There was a gentleman that came up to Liran and me when we were at a conference. He had $8,000 worth of dead inventory that was sitting at Amazon. He wasn’t able to sell it. It was his first product and I believe it was the salad spinner or a mandolin slicer, something like that. It’s a product that is so saturated on Amazon, he should have never attempted to private label that product when he did.
Our greatest concern is as more folks come into the Amazon seller space that more folks start to understand the process.
Amazon actually went over 1 trillion dollars I believe in their evaluation so they get more and more press. Our concern is we believe that this is a huge business opportunity but at the same time, we want folks to do it the right way.
And the absolute worst thing is like when that gentleman that walked up to us after we had just spoken on stage. Telling about the process that we go through and how we train and coach our students. And his words to us were “Man, I wish I would have joined your course. It would have saved me over $8,000”.
That’s what we are excited about, being able to present these products and I think when you see the mistakes that other people make or you begin to train your eye on products that you shouldn’t private labeling and import, it’s going to help you understand better products that you should.
Nathan: Awesome! So this is a show that again we’re going to be doing every week. It’s going to be video. It’s going to be screen sharing.
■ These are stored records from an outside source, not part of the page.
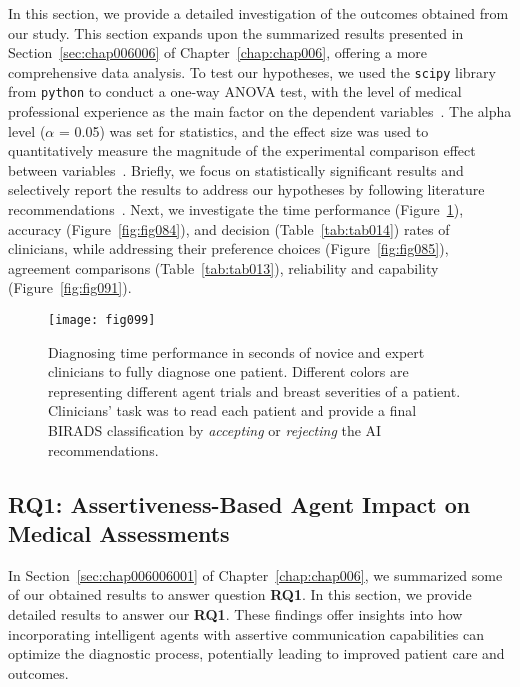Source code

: In this section, we provide a detailed investigation of the outcomes obtained from our study.
This section expands upon the summarized results presented in Section~\ref{sec:chap006006} of Chapter~\ref{chap:chap006}, offering a more comprehensive data analysis.
To test our hypotheses, we used the \texttt{scipy} library from \texttt{python} to conduct a one-way \ac{ANOVA} test, with the level of medical professional experience as the main factor on the dependent variables~\cite{CASALE2022107302}.
The alpha level ($\alpha$ = 0.05) was set for statistics, and the effect size was used to quantitatively measure the magnitude of the experimental comparison effect between variables~\cite{Yigit_Mendes_2018, 10.1145/3180155.3182556}.
Briefly, we focus on statistically significant results and selectively report the results to address our hypotheses by following literature recommendations~\cite{10.1145/3301275.3302289, 10.1145/3290605.3300234, 10.1145/3491102.3517791}.
Next, we investigate the time performance (Figure~\ref{fig:fig099}), accuracy (Figure~\ref{fig:fig084}), and decision (Table~\ref{tab:tab014}) rates of clinicians, while addressing their preference choices (Figure~\ref{fig:fig085}), agreement comparisons (Table~\ref{tab:tab013}), reliability and capability (Figure~\ref{fig:fig091}).

\begin{figure}[htpb]
\centering
\texttt{[image: fig099]}
\caption[]{Diagnosing time performance in seconds of novice and expert clinicians to fully diagnose one patient. Different colors are representing different agent trials and breast severities of a patient. Clinicians' task was to read each patient and provide a final BIRADS classification by {\it accepting} or {\it rejecting} the AI recommendations.}
\label{fig:fig099}
\end{figure}

\subsection{RQ1: Assertiveness-Based Agent Impact on Medical Assessments}
\label{sec:app005007001}

In Section~\ref{sec:chap006006001} of Chapter~\ref{chap:chap006}, we summarized some of our obtained results to answer question {\bf RQ1}.
In this section, we provide detailed results to answer our {\bf RQ1}.
These findings offer insights into how incorporating intelligent agents with assertive communication capabilities can optimize the diagnostic process, potentially leading to improved patient care and outcomes.

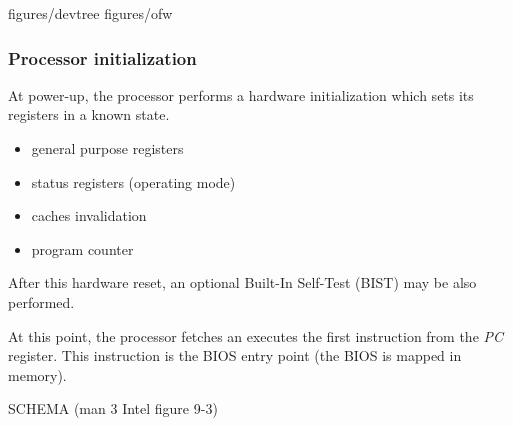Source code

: %
%
%
%
%
%

%
%

%


		{figures/devtree}
		{figures/ofw}

%
%

\begin{frame}
  \frametitle{Processor initialization}

  At power-up, the processor performs a hardware initialization which sets its registers in a known state.

  \-

  \begin{itemize}
  \item general purpose registers
  \item status registers (operating mode)
  \item caches invalidation
  \item program counter
  \end{itemize}

  \-

  After this hardware reset, an optional Built-In Self-Test (BIST) may be also performed.

  \-

  At this point, the processor fetches an executes the first instruction from the {\em PC} register. This instruction is the BIOS entry point (the BIOS is mapped in memory).

  \-

  SCHEMA (man 3 Intel figure 9-3)

\end{frame}

%
%
%

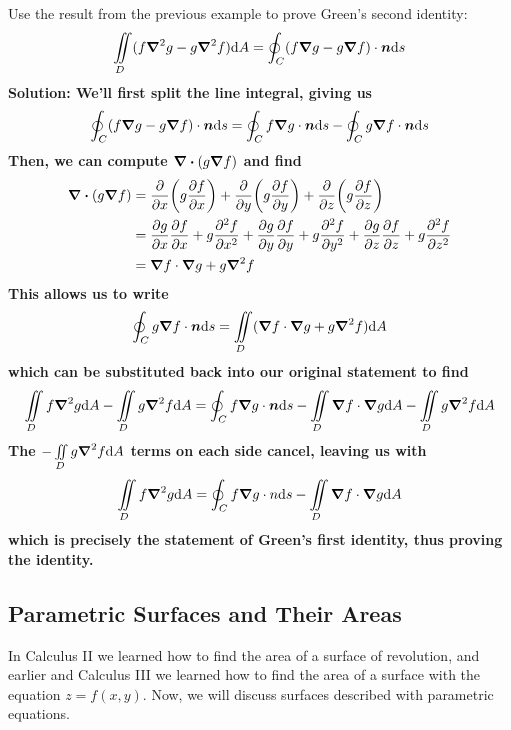\begin{example}
    Use the result from the previous example to prove Green's second identity:
    \[ \iint\limits_D (f\boldsymbol\nabla^2 g - g\boldsymbol\nabla^2 f)\dd A = \oint_C (f\grad g - g\grad f)\cdot \boldsymbol{n} \dd s\]
    \bf{Solution:} We'll first split the line integral, giving us
    \[ \oint_C (f\grad g - g\grad f)\cdot \boldsymbol{n} \dd s = \oint_C f\grad g \cdot \boldsymbol{n} \dd s - \oint_C g\grad f\cdot \boldsymbol{n} \dd s\]
    Then, we can compute $\div (g\grad f)$ and find
    \begin{align*}
        \div (g\grad f) &= \pdv{x}\pqty{g\pdv{f}{x}}+\pdv{y}\pqty{g\pdv{f}{y}}+\pdv{z}\pqty{g\pdv{f}{z}} \\
        &=\pdv{g}{x}\pdv{f}{x} + g\pdv[2]{f}{x} + \pdv{g}{y}\pdv{f}{y}+g\pdv[2]{f}{y}+\pdv{g}{z}\pdv{f}{z}+g\pdv[2]{f}{z} \\
        &= \grad f \cdot \grad g + g\lap f
    \end{align*}
    This allows us to write
    \[ \oint_C g\grad f \cdot \boldsymbol{n} \dd s = \iint\limits_D (\grad f\cdot \grad g + g\boldsymbol\nabla^2 f)\dd A\]
    which can be substituted back into our original statement to find
    \[ \iint\limits_Df\boldsymbol\nabla^2 g\dd A - \iint\limits_D g\boldsymbol\nabla^2 f\dd A = \oint_C f\grad g\cdot \boldsymbol{n} \dd s - \iint\limits_D \grad f\cdot \grad g \dd A - \iint\limits_D g\boldsymbol\nabla^2 f\dd A\]
    The $-\iint\limits_D g\boldsymbol\nabla^2 f\dd A$ terms on each side cancel, leaving us with
    \[ \iint\limits_D f\boldsymbol\nabla^2 g \dd A = \oint_C f\grad g\cdot n \dd s - \iint\limits_D \grad f\cdot \grad g\dd A\]
    which is precisely the statement of Green's first identity, thus proving the identity.
\end{example}
\subsection{Parametric Surfaces and Their Areas}
In Calculus II we learned how to find the area of a surface of revolution, and earlier and Calculus III we learned how to find the area of a surface with the equation $z=f(x,y)$. Now, we will discuss surfaces described with parametric equations.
So for most of our listeners that are used to the podcast setting, it might be a kind of fun, exciting change of phase. We’re still planning to do the podcast every week as well but this is an additional show that we want to do. That we think is going to be really valuable for anyone who is in the process of finding new private label products.
Maybe you’re trying to avoid a mistake like Andy just mentioned. An $8,000 plus mistake by launching the wrong products. Or maybe you’ve been doing this for a while. And you feel like things are just getting tougher. And you’re not sure the type of products that you launched 2-3 years ago might not be a good idea today. We’re going to be covering these topics. Going over what kind of products not to launch and using real specific examples.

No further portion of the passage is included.